Thursday, November 7, 2013

PMP GLOSSARY (from U to W )

Unanimity. Agreement by everyone in the group on a single course of action.

Validate Scope. The process of formalizing acceptance of the completed project deliverables.

Validated Deliverables. Deliverables that are result of executing quality control process to determine correctness.

Validation. The assurance that a product, service, or system meets the needs of the customer and other identified stakeholders. It often involves acceptance and suitability with external customers. Contrast with verification.

Value Engineering. An approach used to optimize project life cycle costs, save time, increase profits, improve quality, expand market share, solve problems, and/or use resources more effectively.

Variance. A quantifiable deviation, departure, or divergence away from a known baseline or expected value.

Variance Analysis. A technique for determining the cause and degree of difference between the baseline and actual performance.

Variance at Completion (VAC). A projection of the amount of budget deficit or surplus, expressed as the difference between the budget at completion and the estimate at completion.

Variation. An actual condition that is different from the expected condition that is contained in the baseline plan.

Velocity. A measure of a team’s productivity rate at which the deliverables are produced, validated, and accepted within a predefined interval. Velocity is a capacity planning approach frequently used to forecast future project work.

Verification. The evaluation of whether or not a product, service, or system complies with a regulation, requirement, specification, or imposed condition. It is often an internal process. Contrast with validation.

Voice of the Customer. A planning technique used to provide products, services, and results that truly reflect customer requirements by translating those customer requirements into the appropriate technical requirements for each phase of project product development.
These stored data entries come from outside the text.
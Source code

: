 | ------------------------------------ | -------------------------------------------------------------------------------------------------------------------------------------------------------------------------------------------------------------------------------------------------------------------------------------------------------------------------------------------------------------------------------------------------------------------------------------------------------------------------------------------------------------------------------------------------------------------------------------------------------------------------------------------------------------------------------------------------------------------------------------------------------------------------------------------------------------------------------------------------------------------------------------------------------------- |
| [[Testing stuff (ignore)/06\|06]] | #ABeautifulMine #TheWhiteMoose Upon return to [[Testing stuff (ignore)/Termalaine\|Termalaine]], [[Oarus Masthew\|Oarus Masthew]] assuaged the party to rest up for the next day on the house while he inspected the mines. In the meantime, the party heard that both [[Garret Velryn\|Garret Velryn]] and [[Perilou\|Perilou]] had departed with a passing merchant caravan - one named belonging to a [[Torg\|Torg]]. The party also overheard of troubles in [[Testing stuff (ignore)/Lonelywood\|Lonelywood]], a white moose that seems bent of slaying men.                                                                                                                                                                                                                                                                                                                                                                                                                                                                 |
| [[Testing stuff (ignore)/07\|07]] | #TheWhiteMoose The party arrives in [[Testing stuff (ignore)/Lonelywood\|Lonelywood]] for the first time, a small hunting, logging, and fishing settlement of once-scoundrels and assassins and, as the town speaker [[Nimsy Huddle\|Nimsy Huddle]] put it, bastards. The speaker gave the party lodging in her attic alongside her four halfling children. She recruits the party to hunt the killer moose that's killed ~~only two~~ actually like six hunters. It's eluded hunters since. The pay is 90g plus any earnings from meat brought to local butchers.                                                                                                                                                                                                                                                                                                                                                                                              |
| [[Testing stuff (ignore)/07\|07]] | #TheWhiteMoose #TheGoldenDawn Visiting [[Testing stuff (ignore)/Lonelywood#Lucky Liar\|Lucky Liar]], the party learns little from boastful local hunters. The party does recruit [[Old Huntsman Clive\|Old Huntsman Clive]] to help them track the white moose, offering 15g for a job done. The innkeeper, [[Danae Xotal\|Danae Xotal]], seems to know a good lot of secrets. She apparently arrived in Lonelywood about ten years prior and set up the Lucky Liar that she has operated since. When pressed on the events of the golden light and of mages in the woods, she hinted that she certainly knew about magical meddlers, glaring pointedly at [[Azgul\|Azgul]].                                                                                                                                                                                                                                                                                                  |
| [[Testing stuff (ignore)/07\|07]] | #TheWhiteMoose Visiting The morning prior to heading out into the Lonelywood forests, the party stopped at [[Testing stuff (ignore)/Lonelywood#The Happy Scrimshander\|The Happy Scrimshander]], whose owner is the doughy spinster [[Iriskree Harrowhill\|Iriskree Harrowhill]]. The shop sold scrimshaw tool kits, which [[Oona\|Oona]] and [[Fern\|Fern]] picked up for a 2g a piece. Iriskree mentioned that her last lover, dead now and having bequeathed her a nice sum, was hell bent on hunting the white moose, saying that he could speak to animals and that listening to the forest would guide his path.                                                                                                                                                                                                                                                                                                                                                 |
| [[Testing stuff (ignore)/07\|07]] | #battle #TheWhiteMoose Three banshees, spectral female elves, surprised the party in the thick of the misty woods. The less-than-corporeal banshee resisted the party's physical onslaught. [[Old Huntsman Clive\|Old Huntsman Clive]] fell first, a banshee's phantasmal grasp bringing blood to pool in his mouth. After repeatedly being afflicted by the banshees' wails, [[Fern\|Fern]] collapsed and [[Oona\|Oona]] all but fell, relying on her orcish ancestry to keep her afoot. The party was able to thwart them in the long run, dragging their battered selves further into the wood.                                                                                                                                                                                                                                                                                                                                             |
WBS Dictionary. A document that provides detailed deliverable, activity, and scheduling information about each component in the work breakdown structure.

Weighted Milestone Method. An earned value method that divides a work package into measurable segments, each ending with an observable milestone, and then assigns a weighted value to the achievement of each milestone.

What-If Scenario Analysis. The process of evaluating scenarios in order to predict their effect on project objectives.

Work Authorization. A permission and direction, typically written, to begin work on a specific schedule activity or work package or control account. It is a method for sanctioning project work to ensure that the work is done by the identified organization, at the right time, and in the proper sequence.

Work Authorization System. A subsystem of the overall project management system. It is a collection of formal documented procedures that defines how project work will be authorized (committed) to ensure that the work is done by the identified organization, at the right time, and in the proper sequence. It includes the steps, documents, tracking system, and defined approval levels needed to issue work authorizations.

Work Breakdown Structure (WBS). A hierarchical decomposition of the total scope of work to be carried out by the project team to accomplish the project objectives and create the required deliverables.

Work Breakdown Structure Component. An entry in the work breakdown structure that can be at any level.

Work Package. The work defined at the lowest level of the work breakdown structure for which cost and duration can be estimated and managed.

Work Performance Data. The raw observations and measurements identified during activities being performed to carry out the project work.

Work Performance Information. The performance data collected from various controlling processes, analyzed in context and integrated based on relationships across areas.

Work Performance Reports. The physical or electronic representation of work performance information compiled in project documents, intended to generate decisions, actions, or awareness

Workaround. A response to a threat that has occurred, for which a prior response had not been planned or was not effective.